Work item = Hand back the entries below exactly.

Top of Dataset records

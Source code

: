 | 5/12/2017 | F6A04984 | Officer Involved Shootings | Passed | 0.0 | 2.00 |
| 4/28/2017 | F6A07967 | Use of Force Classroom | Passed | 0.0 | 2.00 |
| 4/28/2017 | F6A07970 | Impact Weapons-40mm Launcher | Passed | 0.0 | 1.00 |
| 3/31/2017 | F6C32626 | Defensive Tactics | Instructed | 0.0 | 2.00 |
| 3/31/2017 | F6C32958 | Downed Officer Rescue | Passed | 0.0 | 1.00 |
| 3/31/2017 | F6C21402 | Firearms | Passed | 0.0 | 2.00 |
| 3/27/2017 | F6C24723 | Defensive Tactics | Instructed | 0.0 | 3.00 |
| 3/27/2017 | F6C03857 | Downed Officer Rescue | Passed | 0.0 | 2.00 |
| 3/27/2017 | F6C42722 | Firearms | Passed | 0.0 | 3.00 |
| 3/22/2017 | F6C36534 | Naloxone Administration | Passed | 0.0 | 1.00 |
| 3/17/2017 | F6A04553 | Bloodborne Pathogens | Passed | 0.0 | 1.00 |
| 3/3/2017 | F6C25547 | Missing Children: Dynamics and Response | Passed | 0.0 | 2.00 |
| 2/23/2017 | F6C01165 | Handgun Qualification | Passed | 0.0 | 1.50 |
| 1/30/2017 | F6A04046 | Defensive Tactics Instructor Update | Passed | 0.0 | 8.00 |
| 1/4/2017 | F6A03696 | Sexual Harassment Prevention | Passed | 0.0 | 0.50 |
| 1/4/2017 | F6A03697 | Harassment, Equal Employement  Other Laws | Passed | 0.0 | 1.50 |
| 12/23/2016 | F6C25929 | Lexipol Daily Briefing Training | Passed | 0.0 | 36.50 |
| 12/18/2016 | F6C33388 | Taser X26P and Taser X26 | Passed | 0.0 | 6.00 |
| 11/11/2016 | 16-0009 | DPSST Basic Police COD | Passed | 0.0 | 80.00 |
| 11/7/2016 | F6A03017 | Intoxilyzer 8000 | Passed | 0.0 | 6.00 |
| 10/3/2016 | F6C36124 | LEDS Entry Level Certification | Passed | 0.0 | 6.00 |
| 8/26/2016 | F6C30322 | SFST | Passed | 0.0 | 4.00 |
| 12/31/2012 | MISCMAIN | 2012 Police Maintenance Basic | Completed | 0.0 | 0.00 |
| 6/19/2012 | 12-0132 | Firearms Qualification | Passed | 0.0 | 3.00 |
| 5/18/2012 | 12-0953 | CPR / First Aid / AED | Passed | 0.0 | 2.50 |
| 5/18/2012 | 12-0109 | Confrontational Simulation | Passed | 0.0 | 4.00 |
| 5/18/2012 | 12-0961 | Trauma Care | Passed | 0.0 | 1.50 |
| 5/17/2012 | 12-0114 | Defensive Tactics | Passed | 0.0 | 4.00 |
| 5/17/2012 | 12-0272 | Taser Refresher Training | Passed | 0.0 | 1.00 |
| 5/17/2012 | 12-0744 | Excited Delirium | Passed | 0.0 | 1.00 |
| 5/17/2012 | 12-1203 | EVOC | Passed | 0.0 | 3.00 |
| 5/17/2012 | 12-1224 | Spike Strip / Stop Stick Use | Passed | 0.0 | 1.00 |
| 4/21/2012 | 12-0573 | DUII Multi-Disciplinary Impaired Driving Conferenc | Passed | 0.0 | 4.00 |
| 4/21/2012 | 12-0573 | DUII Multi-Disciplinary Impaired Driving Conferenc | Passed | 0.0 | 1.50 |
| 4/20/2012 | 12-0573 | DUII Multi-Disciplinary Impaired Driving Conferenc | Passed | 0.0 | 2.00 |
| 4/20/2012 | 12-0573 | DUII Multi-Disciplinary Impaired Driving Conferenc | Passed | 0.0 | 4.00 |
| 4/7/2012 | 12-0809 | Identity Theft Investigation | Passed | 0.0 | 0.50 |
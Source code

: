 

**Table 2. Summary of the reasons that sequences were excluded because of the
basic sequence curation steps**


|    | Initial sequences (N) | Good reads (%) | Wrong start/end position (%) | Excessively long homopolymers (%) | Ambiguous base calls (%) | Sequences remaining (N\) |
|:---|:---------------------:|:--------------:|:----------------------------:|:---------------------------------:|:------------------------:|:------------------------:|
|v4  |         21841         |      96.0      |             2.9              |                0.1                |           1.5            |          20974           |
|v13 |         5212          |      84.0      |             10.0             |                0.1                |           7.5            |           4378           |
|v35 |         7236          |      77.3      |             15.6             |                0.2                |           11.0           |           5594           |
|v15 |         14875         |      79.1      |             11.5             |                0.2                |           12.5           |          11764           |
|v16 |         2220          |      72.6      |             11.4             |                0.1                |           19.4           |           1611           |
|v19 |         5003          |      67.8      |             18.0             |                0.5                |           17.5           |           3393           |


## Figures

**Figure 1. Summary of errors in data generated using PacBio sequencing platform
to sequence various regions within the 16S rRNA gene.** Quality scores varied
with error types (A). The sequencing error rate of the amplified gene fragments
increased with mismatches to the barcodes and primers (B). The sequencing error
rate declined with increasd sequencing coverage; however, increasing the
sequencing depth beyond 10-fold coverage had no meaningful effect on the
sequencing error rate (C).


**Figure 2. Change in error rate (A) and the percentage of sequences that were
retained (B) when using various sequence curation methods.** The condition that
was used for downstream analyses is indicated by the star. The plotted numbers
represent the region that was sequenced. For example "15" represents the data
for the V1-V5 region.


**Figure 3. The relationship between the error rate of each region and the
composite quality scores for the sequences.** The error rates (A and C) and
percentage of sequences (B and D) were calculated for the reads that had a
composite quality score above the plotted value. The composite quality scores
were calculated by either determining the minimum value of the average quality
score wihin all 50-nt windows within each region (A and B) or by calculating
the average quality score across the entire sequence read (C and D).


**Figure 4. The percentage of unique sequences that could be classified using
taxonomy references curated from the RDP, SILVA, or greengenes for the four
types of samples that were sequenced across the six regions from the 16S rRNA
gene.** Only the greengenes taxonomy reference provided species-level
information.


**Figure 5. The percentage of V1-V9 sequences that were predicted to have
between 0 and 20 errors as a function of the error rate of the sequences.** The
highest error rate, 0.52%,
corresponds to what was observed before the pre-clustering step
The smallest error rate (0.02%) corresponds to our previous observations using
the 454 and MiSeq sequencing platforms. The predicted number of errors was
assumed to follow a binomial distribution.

Bottom of Dataset records

Task output =
Source code

: | 5/12/2017 | F6A04984 | Officer Involved Shootings | Passed | 0.0 | 2.00 |
| 4/28/2017 | F6A07967 | Use of Force Classroom | Passed | 0.0 | 2.00 |
| 4/28/2017 | F6A07970 | Impact Weapons-40mm Launcher | Passed | 0.0 | 1.00 |
| 3/31/2017 | F6C32626 | Defensive Tactics | Instructed | 0.0 | 2.00 |
| 3/31/2017 | F6C32958 | Downed Officer Rescue | Passed | 0.0 | 1.00 |
| 3/31/2017 | F6C21402 | Firearms | Passed | 0.0 | 2.00 |
| 3/27/2017 | F6C24723 | Defensive Tactics | Instructed | 0.0 | 3.00 |
| 3/27/2017 | F6C03857 | Downed Officer Rescue | Passed | 0.0 | 2.00 |
| 3/27/2017 | F6C42722 | Firearms | Passed | 0.0 | 3.00 |
| 3/22/2017 | F6C36534 | Naloxone Administration | Passed | 0.0 | 1.00 |
| 3/17/2017 | F6A04553 | Bloodborne Pathogens | Passed | 0.0 | 1.00 |
| 3/3/2017 | F6C25547 | Missing Children: Dynamics and Response | Passed | 0.0 | 2.00 |
| 2/23/2017 | F6C01165 | Handgun Qualification | Passed | 0.0 | 1.50 |
| 1/30/2017 | F6A04046 | Defensive Tactics Instructor Update | Passed | 0.0 | 8.00 |
| 1/4/2017 | F6A03696 | Sexual Harassment Prevention | Passed | 0.0 | 0.50 |
| 1/4/2017 | F6A03697 | Harassment, Equal Employement  Other Laws | Passed | 0.0 | 1.50 |
| 12/23/2016 | F6C25929 | Lexipol Daily Briefing Training | Passed | 0.0 | 36.50 |
| 12/18/2016 | F6C33388 | Taser X26P and Taser X26 | Passed | 0.0 | 6.00 |
| 11/11/2016 | 16-0009 | DPSST Basic Police COD | Passed | 0.0 | 80.00 |
| 11/7/2016 | F6A03017 | Intoxilyzer 8000 | Passed | 0.0 | 6.00 |
| 10/3/2016 | F6C36124 | LEDS Entry Level Certification | Passed | 0.0 | 6.00 |
| 8/26/2016 | F6C30322 | SFST | Passed | 0.0 | 4.00 |
| 12/31/2012 | MISCMAIN | 2012 Police Maintenance Basic | Completed | 0.0 | 0.00 |
| 6/19/2012 | 12-0132 | Firearms Qualification | Passed | 0.0 | 3.00 |
| 5/18/2012 | 12-0953 | CPR / First Aid / AED | Passed | 0.0 | 2.50 |
| 5/18/2012 | 12-0109 | Confrontational Simulation | Passed | 0.0 | 4.00 |
| 5/18/2012 | 12-0961 | Trauma Care | Passed | 0.0 | 1.50 |
| 5/17/2012 | 12-0114 | Defensive Tactics | Passed | 0.0 | 4.00 |
| 5/17/2012 | 12-0272 | Taser Refresher Training | Passed | 0.0 | 1.00 |
| 5/17/2012 | 12-0744 | Excited Delirium | Passed | 0.0 | 1.00 |
| 5/17/2012 | 12-1203 | EVOC | Passed | 0.0 | 3.00 |
| 5/17/2012 | 12-1224 | Spike Strip / Stop Stick Use | Passed | 0.0 | 1.00 |
| 4/21/2012 | 12-0573 | DUII Multi-Disciplinary Impaired Driving Conferenc | Passed | 0.0 | 4.00 |
| 4/21/2012 | 12-0573 | DUII Multi-Disciplinary Impaired Driving Conferenc | Passed | 0.0 | 1.50 |
| 4/20/2012 | 12-0573 | DUII Multi-Disciplinary Impaired Driving Conferenc | Passed | 0.0 | 2.00 |
| 4/20/2012 | 12-0573 | DUII Multi-Disciplinary Impaired Driving Conferenc | Passed | 0.0 | 4.00 |
| 4/7/2012 | 12-0809 | Identity Theft Investigation | Passed | 0.0 | 0.50 |
Source code

: 

**Table 2. Summary of the reasons that sequences were excluded because of the
basic sequence curation steps**


|    | Initial sequences (N) | Good reads (%) | Wrong start/end position (%) | Excessively long homopolymers (%) | Ambiguous base calls (%) | Sequences remaining (N\) |
|:---|:---------------------:|:--------------:|:----------------------------:|:---------------------------------:|:------------------------:|:------------------------:|
|v4  |         21841         |      96.0      |             2.9              |                0.1                |           1.5            |          20974           |
|v13 |         5212          |      84.0      |             10.0             |                0.1                |           7.5            |           4378           |
|v35 |         7236          |      77.3      |             15.6             |                0.2                |           11.0           |           5594           |
|v15 |         14875         |      79.1      |             11.5             |                0.2                |           12.5           |          11764           |
|v16 |         2220          |      72.6      |             11.4             |                0.1                |           19.4           |           1611           |
|v19 |         5003          |      67.8      |             18.0             |                0.5                |           17.5           |           3393           |


## Figures

**Figure 1. Summary of errors in data generated using PacBio sequencing platform
to sequence various regions within the 16S rRNA gene.** Quality scores varied
with error types (A). The sequencing error rate of the amplified gene fragments
increased with mismatches to the barcodes and primers (B). The sequencing error
rate declined with increasd sequencing coverage; however, increasing the
sequencing depth beyond 10-fold coverage had no meaningful effect on the
sequencing error rate (C).


**Figure 2. Change in error rate (A) and the percentage of sequences that were
retained (B) when using various sequence curation methods.** The condition that
was used for downstream analyses is indicated by the star. The plotted numbers
represent the region that was sequenced. For example "15" represents the data
for the V1-V5 region.


**Figure 3. The relationship between the error rate of each region and the
composite quality scores for the sequences.** The error rates (A and C) and
percentage of sequences (B and D) were calculated for the reads that had a
composite quality score above the plotted value. The composite quality scores
were calculated by either determining the minimum value of the average quality
score wihin all 50-nt windows within each region (A and B) or by calculating
the average quality score across the entire sequence read (C and D).


**Figure 4. The percentage of unique sequences that could be classified using
taxonomy references curated from the RDP, SILVA, or greengenes for the four
types of samples that were sequenced across the six regions from the 16S rRNA
gene.** Only the greengenes taxonomy reference provided species-level
information.


**Figure 5. The percentage of V1-V9 sequences that were predicted to have
between 0 and 20 errors as a function of the error rate of the sequences.** The
highest error rate, 0.52%,
corresponds to what was observed before the pre-clustering step
The smallest error rate (0.02%) corresponds to our previous observations using
the 454 and MiSeq sequencing platforms. The predicted number of errors was
assumed to follow a binomial distribution.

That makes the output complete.